## Dataset entries
Content starts

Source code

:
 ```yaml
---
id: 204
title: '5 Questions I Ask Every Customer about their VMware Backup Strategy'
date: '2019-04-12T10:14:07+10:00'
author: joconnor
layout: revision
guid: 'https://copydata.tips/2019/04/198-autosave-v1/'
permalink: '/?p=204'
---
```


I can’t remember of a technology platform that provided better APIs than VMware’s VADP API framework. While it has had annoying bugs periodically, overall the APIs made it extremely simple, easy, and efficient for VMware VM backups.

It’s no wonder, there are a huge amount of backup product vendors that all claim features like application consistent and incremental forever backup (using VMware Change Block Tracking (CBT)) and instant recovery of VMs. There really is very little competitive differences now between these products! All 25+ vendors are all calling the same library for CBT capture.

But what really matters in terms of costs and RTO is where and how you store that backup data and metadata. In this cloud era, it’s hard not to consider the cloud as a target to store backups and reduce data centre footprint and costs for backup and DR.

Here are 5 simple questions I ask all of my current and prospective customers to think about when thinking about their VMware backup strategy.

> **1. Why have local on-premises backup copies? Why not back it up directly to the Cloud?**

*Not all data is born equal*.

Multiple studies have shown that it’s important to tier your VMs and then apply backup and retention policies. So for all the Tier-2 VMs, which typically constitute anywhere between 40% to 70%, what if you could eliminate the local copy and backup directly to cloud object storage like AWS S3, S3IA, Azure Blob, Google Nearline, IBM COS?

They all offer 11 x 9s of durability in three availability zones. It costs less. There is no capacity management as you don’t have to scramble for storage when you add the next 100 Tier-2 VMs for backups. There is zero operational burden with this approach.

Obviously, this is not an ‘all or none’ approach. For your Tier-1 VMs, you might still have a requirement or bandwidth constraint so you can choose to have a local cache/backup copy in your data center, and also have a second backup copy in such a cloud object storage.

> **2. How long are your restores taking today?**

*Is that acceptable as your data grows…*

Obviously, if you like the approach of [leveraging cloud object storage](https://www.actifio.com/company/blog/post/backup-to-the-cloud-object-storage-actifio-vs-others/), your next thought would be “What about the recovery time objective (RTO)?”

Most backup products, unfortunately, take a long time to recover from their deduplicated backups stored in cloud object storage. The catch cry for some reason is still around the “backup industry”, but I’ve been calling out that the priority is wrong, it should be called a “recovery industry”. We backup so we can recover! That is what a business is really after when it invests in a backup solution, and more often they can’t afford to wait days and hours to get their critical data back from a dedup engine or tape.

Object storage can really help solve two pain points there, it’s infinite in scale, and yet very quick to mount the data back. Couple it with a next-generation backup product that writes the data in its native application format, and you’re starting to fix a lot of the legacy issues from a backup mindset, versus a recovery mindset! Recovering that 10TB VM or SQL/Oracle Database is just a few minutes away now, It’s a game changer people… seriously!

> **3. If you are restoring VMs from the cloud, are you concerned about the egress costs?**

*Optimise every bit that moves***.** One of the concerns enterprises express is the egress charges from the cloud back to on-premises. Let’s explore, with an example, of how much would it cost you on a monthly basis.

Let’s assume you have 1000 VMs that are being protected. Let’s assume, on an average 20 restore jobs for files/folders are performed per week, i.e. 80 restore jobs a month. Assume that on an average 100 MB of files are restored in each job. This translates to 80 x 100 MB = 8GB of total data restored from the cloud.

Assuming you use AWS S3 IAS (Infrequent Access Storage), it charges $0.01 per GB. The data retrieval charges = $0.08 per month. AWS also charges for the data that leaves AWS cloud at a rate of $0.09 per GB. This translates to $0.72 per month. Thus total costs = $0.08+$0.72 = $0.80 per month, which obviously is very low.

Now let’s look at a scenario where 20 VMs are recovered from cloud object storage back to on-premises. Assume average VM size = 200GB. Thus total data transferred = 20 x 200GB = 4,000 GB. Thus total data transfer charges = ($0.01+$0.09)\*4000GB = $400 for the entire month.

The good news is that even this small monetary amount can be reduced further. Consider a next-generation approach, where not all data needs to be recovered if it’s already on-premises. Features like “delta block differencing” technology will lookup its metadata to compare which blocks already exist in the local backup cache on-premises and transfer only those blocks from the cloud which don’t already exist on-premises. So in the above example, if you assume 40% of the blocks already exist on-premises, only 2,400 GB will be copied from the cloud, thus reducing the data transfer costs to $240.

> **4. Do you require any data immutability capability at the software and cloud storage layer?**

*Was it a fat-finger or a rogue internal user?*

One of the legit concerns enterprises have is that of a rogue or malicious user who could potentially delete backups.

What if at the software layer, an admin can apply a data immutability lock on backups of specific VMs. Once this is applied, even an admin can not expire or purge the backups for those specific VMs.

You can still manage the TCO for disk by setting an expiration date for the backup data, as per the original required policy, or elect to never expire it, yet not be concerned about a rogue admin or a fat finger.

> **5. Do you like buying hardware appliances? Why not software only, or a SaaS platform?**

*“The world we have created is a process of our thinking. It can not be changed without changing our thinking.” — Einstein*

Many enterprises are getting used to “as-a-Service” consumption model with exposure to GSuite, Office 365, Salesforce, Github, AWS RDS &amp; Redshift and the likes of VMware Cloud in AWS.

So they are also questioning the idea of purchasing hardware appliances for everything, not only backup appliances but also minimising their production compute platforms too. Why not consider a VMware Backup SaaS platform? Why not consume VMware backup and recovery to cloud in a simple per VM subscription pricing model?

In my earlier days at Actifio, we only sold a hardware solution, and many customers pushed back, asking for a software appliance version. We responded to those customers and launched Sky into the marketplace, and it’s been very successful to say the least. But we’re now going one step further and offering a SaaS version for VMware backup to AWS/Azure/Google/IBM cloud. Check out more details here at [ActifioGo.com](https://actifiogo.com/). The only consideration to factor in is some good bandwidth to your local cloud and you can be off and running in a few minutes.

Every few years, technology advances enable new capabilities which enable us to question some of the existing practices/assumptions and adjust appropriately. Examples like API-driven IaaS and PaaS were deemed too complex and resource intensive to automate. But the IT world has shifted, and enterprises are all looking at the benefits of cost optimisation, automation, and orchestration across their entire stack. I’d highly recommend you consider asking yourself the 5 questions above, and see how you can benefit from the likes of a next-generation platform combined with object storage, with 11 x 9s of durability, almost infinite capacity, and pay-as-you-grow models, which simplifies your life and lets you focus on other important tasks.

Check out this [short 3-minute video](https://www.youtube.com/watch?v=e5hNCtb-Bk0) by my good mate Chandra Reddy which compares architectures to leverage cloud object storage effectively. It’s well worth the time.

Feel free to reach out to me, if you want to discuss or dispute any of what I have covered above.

Content ends

## To do
Retype the records in their entirety, matching each one exactly.

## Response for this exercise
Source code

:
 ```yaml
---
id: 204
title: '5 Questions I Ask Every Customer about their VMware Backup Strategy'
date: '2019-04-12T10:14:07+10:00'
author: joconnor
layout: revision
guid: 'https://copydata.tips/2019/04/198-autosave-v1/'
permalink: '/?p=204'
---
```


I can’t remember of a technology platform that provided better APIs than VMware’s VADP API framework. While it has had annoying bugs periodically, overall the APIs made it extremely simple, easy, and efficient for VMware VM backups.

It’s no wonder, there are a huge amount of backup product vendors that all claim features like application consistent and incremental forever backup (using VMware Change Block Tracking (CBT)) and instant recovery of VMs. There really is very little competitive differences now between these products! All 25+ vendors are all calling the same library for CBT capture.

But what really matters in terms of costs and RTO is where and how you store that backup data and metadata. In this cloud era, it’s hard not to consider the cloud as a target to store backups and reduce data centre footprint and costs for backup and DR.

Here are 5 simple questions I ask all of my current and prospective customers to think about when thinking about their VMware backup strategy.

> **1. Why have local on-premises backup copies? Why not back it up directly to the Cloud?**

*Not all data is born equal*.

Multiple studies have shown that it’s important to tier your VMs and then apply backup and retention policies. So for all the Tier-2 VMs, which typically constitute anywhere between 40% to 70%, what if you could eliminate the local copy and backup directly to cloud object storage like AWS S3, S3IA, Azure Blob, Google Nearline, IBM COS?

They all offer 11 x 9s of durability in three availability zones. It costs less. There is no capacity management as you don’t have to scramble for storage when you add the next 100 Tier-2 VMs for backups. There is zero operational burden with this approach.

Obviously, this is not an ‘all or none’ approach. For your Tier-1 VMs, you might still have a requirement or bandwidth constraint so you can choose to have a local cache/backup copy in your data center, and also have a second backup copy in such a cloud object storage.

> **2. How long are your restores taking today?**

*Is that acceptable as your data grows…*

Obviously, if you like the approach of [leveraging cloud object storage](https://www.actifio.com/company/blog/post/backup-to-the-cloud-object-storage-actifio-vs-others/), your next thought would be “What about the recovery time objective (RTO)?”

Most backup products, unfortunately, take a long time to recover from their deduplicated backups stored in cloud object storage. The catch cry for some reason is still around the “backup industry”, but I’ve been calling out that the priority is wrong, it should be called a “recovery industry”. We backup so we can recover! That is what a business is really after when it invests in a backup solution, and more often they can’t afford to wait days and hours to get their critical data back from a dedup engine or tape.

Object storage can really help solve two pain points there, it’s infinite in scale, and yet very quick to mount the data back. Couple it with a next-generation backup product that writes the data in its native application format, and you’re starting to fix a lot of the legacy issues from a backup mindset, versus a recovery mindset! Recovering that 10TB VM or SQL/Oracle Database is just a few minutes away now, It’s a game changer people… seriously!

> **3. If you are restoring VMs from the cloud, are you concerned about the egress costs?**

*Optimise every bit that moves***.** One of the concerns enterprises express is the egress charges from the cloud back to on-premises. Let’s explore, with an example, of how much would it cost you on a monthly basis.

Let’s assume you have 1000 VMs that are being protected. Let’s assume, on an average 20 restore jobs for files/folders are performed per week, i.e. 80 restore jobs a month. Assume that on an average 100 MB of files are restored in each job. This translates to 80 x 100 MB = 8GB of total data restored from the cloud.

Assuming you use AWS S3 IAS (Infrequent Access Storage), it charges $0.01 per GB. The data retrieval charges = $0.08 per month. AWS also charges for the data that leaves AWS cloud at a rate of $0.09 per GB. This translates to $0.72 per month. Thus total costs = $0.08+$0.72 = $0.80 per month, which obviously is very low.

Now let’s look at a scenario where 20 VMs are recovered from cloud object storage back to on-premises. Assume average VM size = 200GB. Thus total data transferred = 20 x 200GB = 4,000 GB. Thus total data transfer charges = ($0.01+$0.09)\*4000GB = $400 for the entire month.

The good news is that even this small monetary amount can be reduced further. Consider a next-generation approach, where not all data needs to be recovered if it’s already on-premises. Features like “delta block differencing” technology will lookup its metadata to compare which blocks already exist in the local backup cache on-premises and transfer only those blocks from the cloud which don’t already exist on-premises. So in the above example, if you assume 40% of the blocks already exist on-premises, only 2,400 GB will be copied from the cloud, thus reducing the data transfer costs to $240.

> **4. Do you require any data immutability capability at the software and cloud storage layer?**

*Was it a fat-finger or a rogue internal user?*

One of the legit concerns enterprises have is that of a rogue or malicious user who could potentially delete backups.

What if at the software layer, an admin can apply a data immutability lock on backups of specific VMs. Once this is applied, even an admin can not expire or purge the backups for those specific VMs.

You can still manage the TCO for disk by setting an expiration date for the backup data, as per the original required policy, or elect to never expire it, yet not be concerned about a rogue admin or a fat finger.

> **5. Do you like buying hardware appliances? Why not software only, or a SaaS platform?**

*“The world we have created is a process of our thinking. It can not be changed without changing our thinking.” — Einstein*

Many enterprises are getting used to “as-a-Service” consumption model with exposure to GSuite, Office 365, Salesforce, Github, AWS RDS &amp; Redshift and the likes of VMware Cloud in AWS.

So they are also questioning the idea of purchasing hardware appliances for everything, not only backup appliances but also minimising their production compute platforms too. Why not consider a VMware Backup SaaS platform? Why not consume VMware backup and recovery to cloud in a simple per VM subscription pricing model?

In my earlier days at Actifio, we only sold a hardware solution, and many customers pushed back, asking for a software appliance version. We responded to those customers and launched Sky into the marketplace, and it’s been very successful to say the least. But we’re now going one step further and offering a SaaS version for VMware backup to AWS/Azure/Google/IBM cloud. Check out more details here at [ActifioGo.com](https://actifiogo.com/). The only consideration to factor in is some good bandwidth to your local cloud and you can be off and running in a few minutes.

Every few years, technology advances enable new capabilities which enable us to question some of the existing practices/assumptions and adjust appropriately. Examples like API-driven IaaS and PaaS were deemed too complex and resource intensive to automate. But the IT world has shifted, and enterprises are all looking at the benefits of cost optimisation, automation, and orchestration across their entire stack. I’d highly recommend you consider asking yourself the 5 questions above, and see how you can benefit from the likes of a next-generation platform combined with object storage, with 11 x 9s of durability, almost infinite capacity, and pay-as-you-grow models, which simplifies your life and lets you focus on other important tasks.

Check out this [short 3-minute video](https://www.youtube.com/watch?v=e5hNCtb-Bk0) by my good mate Chandra Reddy which compares architectures to leverage cloud object storage effectively. It’s well worth the time.

Feel free to reach out to me, if you want to discuss or dispute any of what I have covered above.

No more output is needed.